L’équité consiste à donner à chacun non pas la même chose, mais les mêmes opportunités. Pour ce faire, le responsable d’équipe doit veiller à ce que ses actions ne favorisent aucune catégorie d’individus au détriment d’autres. Le leader inclusif doit avoir conscience de ses biais inconscients, à savoir la tendance, inhérente à l’être humain, à apprécier les gens qui lui ressemblent, se comportent comme lui et sont issus du même milieu que lui. Conscient de l’influence que ces biais peuvent exercer sur lui, le leader inclusif a davantage de chance de s’entourer de talents divers et d’instaurer au sein de son équipe une culture inclusive où chacun se sent apprécié et traité équitablement.

Toujours selon Thais Compoint, l’empathie consiste, elle, à traiter les gens comme ils aimeraient être traités. Le leader inclusif comprend comment les gens se sentent, ce qui les motive et ce dont ils ont besoin. Ainsi, les membres de l’équipe se sentent inclus, respectés et appréciés pour ce qu’ils sont vraiment. L’empathie vient également renforcer la notion d’équité[2] puisque traiter les gens équitablement et leur donner les mêmes opportunités requiert parfois de traiter les gens différemment, en fonction de leurs besoins, et, pour ce faire, il faut les connaître.

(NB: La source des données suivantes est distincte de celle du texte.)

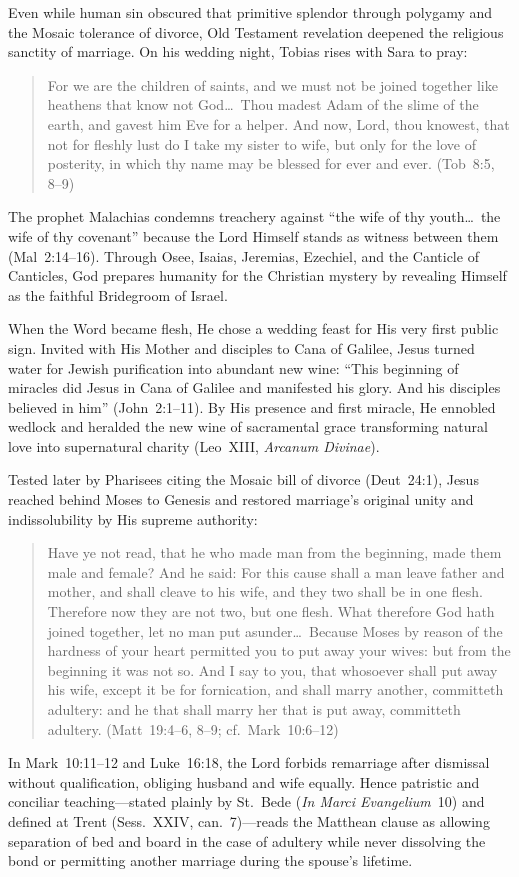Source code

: Even while human sin obscured that primitive splendor through polygamy and the Mosaic tolerance of divorce, Old Testament revelation deepened the religious sanctity of marriage. On his wedding night, Tobias rises with Sara to pray:
\begin{quotation}
For we are the children of saints, and we must not be joined together like heathens that know not God\ldots\ Thou madest Adam of the slime of the earth, and gavest him Eve for a helper. And now, Lord, thou knowest, that not for fleshly lust do I take my sister to wife, but only for the love of posterity, in which thy name may be blessed for ever and ever. (Tob~8:5, 8--9)
\end{quotation}
The prophet Malachias condemns treachery against ``the wife of thy youth\ldots\ the wife of thy covenant'' because the Lord Himself stands as witness between them (Mal~2:14--16). Through Osee, Isaias, Jeremias, Ezechiel, and the Canticle of Canticles, God prepares humanity for the Christian mystery by revealing Himself as the faithful Bridegroom of Israel.

When the Word became flesh, He chose a wedding feast for His very first public sign. Invited with His Mother and disciples to Cana of Galilee, Jesus turned water for Jewish purification into abundant new wine: ``This beginning of miracles did Jesus in Cana of Galilee and manifested his glory. And his disciples believed in him'' (John~2:1--11). By His presence and first miracle, He ennobled wedlock and heralded the new wine of sacramental grace transforming natural love into supernatural charity (Leo~XIII, \emph{Arcanum Divinae}).

Tested later by Pharisees citing the Mosaic bill of divorce (Deut~24:1), Jesus reached behind Moses to Genesis and restored marriage's original unity and indissolubility by His supreme authority:
\begin{quotation}
Have ye not read, that he who made man from the beginning, made them male and female? And he said: For this cause shall a man leave father and mother, and shall cleave to his wife, and they two shall be in one flesh. Therefore now they are not two, but one flesh. What therefore God hath joined together, let no man put asunder\ldots\ Because Moses by reason of the hardness of your heart permitted you to put away your wives: but from the beginning it was not so. And I say to you, that whosoever shall put away his wife, except it be for fornication, and shall marry another, committeth adultery: and he that shall marry her that is put away, committeth adultery. (Matt~19:4--6, 8--9; cf.~Mark~10:6--12)
\end{quotation}
In Mark~10:11--12 and Luke~16:18, the Lord forbids remarriage after dismissal without qualification, obliging husband and wife equally. Hence patristic and conciliar teaching---stated plainly by St.~Bede (\emph{In Marci Evangelium}~10) and defined at Trent (Sess.~XXIV, can.~7)---reads the Matthean clause as allowing separation of bed and board in the case of adultery while never dissolving the bond or permitting another marriage during the spouse's lifetime.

La notion de proactivité consiste à prendre des initiatives afin d’accélérer le changement en vue de renforcer l’inclusion au sein de l’organisation. Les leaders inclusifs manifestent leur engagement en matière d’inclusion et incluent cette dimension dans leur quotidien. Ils prennent par exemple des initiatives pour rencontrer des candidats aux profils divers ou participent à des programmes de mentorat en faveur de l’inclusion.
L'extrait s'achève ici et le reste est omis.